PROBLEM STATEMENT: Exactly as they stand, write out all of the entries again.

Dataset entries
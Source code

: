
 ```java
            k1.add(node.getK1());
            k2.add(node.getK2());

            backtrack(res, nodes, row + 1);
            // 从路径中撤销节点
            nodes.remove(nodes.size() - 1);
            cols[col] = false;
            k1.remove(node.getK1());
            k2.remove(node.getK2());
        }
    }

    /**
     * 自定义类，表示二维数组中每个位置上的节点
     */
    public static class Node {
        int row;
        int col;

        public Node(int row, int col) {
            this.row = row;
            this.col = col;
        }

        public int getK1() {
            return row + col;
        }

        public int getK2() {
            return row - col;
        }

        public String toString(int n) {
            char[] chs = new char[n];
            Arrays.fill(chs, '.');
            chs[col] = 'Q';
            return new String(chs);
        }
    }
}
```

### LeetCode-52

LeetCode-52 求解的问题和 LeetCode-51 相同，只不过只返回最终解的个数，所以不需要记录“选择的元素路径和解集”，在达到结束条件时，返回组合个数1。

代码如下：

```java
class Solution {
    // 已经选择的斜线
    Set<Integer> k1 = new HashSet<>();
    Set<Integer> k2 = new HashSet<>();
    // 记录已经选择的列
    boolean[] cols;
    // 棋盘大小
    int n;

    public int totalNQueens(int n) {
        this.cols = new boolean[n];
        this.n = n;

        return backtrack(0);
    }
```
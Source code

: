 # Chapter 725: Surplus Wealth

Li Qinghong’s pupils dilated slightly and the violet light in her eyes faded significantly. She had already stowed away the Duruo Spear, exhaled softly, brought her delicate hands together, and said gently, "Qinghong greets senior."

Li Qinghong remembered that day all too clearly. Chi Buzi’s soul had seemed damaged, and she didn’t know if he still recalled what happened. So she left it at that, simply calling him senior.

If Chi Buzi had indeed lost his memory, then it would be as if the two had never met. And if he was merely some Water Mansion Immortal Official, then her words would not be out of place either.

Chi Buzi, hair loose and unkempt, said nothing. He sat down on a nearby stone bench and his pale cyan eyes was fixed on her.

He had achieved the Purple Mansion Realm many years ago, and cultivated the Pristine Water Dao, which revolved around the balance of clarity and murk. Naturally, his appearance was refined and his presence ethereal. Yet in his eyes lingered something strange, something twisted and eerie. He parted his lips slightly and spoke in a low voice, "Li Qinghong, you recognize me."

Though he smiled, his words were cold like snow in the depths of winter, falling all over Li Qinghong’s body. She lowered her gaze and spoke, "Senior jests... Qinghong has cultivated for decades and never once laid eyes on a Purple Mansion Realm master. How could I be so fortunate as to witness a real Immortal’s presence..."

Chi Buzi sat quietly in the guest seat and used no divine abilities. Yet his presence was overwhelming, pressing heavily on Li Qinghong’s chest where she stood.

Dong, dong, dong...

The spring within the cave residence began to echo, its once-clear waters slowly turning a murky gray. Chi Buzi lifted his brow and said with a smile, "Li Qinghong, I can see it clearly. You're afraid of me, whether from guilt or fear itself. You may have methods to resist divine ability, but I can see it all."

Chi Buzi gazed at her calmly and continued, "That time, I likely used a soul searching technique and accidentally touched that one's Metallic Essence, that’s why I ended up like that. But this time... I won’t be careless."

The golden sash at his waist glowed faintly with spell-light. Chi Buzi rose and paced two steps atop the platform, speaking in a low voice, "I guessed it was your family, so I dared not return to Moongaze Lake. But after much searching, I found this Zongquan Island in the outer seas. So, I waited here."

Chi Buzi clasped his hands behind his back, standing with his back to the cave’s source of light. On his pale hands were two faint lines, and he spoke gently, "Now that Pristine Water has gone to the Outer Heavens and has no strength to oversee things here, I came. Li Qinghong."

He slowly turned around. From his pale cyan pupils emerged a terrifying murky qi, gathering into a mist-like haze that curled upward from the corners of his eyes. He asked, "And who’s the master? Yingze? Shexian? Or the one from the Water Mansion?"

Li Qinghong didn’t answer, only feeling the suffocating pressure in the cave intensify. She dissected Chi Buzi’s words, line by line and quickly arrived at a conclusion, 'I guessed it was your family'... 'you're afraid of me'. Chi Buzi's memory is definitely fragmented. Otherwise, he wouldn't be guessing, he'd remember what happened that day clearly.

SOLUTION FOR THIS PROBLEM:
Source code

:
 ```java
            k1.add(node.getK1());
            k2.add(node.getK2());

            backtrack(res, nodes, row + 1);
            // 从路径中撤销节点
            nodes.remove(nodes.size() - 1);
            cols[col] = false;
            k1.remove(node.getK1());
            k2.remove(node.getK2());
        }
    }

    /**
     * 自定义类，表示二维数组中每个位置上的节点
     */
    public static class Node {
        int row;
        int col;

        public Node(int row, int col) {
            this.row = row;
            this.col = col;
        }

        public int getK1() {
            return row + col;
        }

        public int getK2() {
            return row - col;
        }

        public String toString(int n) {
            char[] chs = new char[n];
            Arrays.fill(chs, '.');
            chs[col] = 'Q';
            return new String(chs);
        }
    }
}
```

### LeetCode-52

LeetCode-52 求解的问题和 LeetCode-51 相同，只不过只返回最终解的个数，所以不需要记录“选择的元素路径和解集”，在达到结束条件时，返回组合个数1。

代码如下：

```java
class Solution {
    // 已经选择的斜线
    Set<Integer> k1 = new HashSet<>();
    Set<Integer> k2 = new HashSet<>();
    // 记录已经选择的列
    boolean[] cols;
    // 棋盘大小
    int n;

    public int totalNQueens(int n) {
        this.cols = new boolean[n];
        this.n = n;

        return backtrack(0);
    }
```
Source code

: # Chapter 725: Surplus Wealth

Li Qinghong’s pupils dilated slightly and the violet light in her eyes faded significantly. She had already stowed away the Duruo Spear, exhaled softly, brought her delicate hands together, and said gently, "Qinghong greets senior."

Li Qinghong remembered that day all too clearly. Chi Buzi’s soul had seemed damaged, and she didn’t know if he still recalled what happened. So she left it at that, simply calling him senior.

If Chi Buzi had indeed lost his memory, then it would be as if the two had never met. And if he was merely some Water Mansion Immortal Official, then her words would not be out of place either.

Chi Buzi, hair loose and unkempt, said nothing. He sat down on a nearby stone bench and his pale cyan eyes was fixed on her.

He had achieved the Purple Mansion Realm many years ago, and cultivated the Pristine Water Dao, which revolved around the balance of clarity and murk. Naturally, his appearance was refined and his presence ethereal. Yet in his eyes lingered something strange, something twisted and eerie. He parted his lips slightly and spoke in a low voice, "Li Qinghong, you recognize me."

Though he smiled, his words were cold like snow in the depths of winter, falling all over Li Qinghong’s body. She lowered her gaze and spoke, "Senior jests... Qinghong has cultivated for decades and never once laid eyes on a Purple Mansion Realm master. How could I be so fortunate as to witness a real Immortal’s presence..."

Chi Buzi sat quietly in the guest seat and used no divine abilities. Yet his presence was overwhelming, pressing heavily on Li Qinghong’s chest where she stood.

Dong, dong, dong...

The spring within the cave residence began to echo, its once-clear waters slowly turning a murky gray. Chi Buzi lifted his brow and said with a smile, "Li Qinghong, I can see it clearly. You're afraid of me, whether from guilt or fear itself. You may have methods to resist divine ability, but I can see it all."

Chi Buzi gazed at her calmly and continued, "That time, I likely used a soul searching technique and accidentally touched that one's Metallic Essence, that’s why I ended up like that. But this time... I won’t be careless."

The golden sash at his waist glowed faintly with spell-light. Chi Buzi rose and paced two steps atop the platform, speaking in a low voice, "I guessed it was your family, so I dared not return to Moongaze Lake. But after much searching, I found this Zongquan Island in the outer seas. So, I waited here."

Chi Buzi clasped his hands behind his back, standing with his back to the cave’s source of light. On his pale hands were two faint lines, and he spoke gently, "Now that Pristine Water has gone to the Outer Heavens and has no strength to oversee things here, I came. Li Qinghong."

He slowly turned around. From his pale cyan pupils emerged a terrifying murky qi, gathering into a mist-like haze that curled upward from the corners of his eyes. He asked, "And who’s the master? Yingze? Shexian? Or the one from the Water Mansion?"

Li Qinghong didn’t answer, only feeling the suffocating pressure in the cave intensify. She dissected Chi Buzi’s words, line by line and quickly arrived at a conclusion, 'I guessed it was your family'... 'you're afraid of me'. Chi Buzi's memory is definitely fragmented. Otherwise, he wouldn't be guessing, he'd remember what happened that day clearly.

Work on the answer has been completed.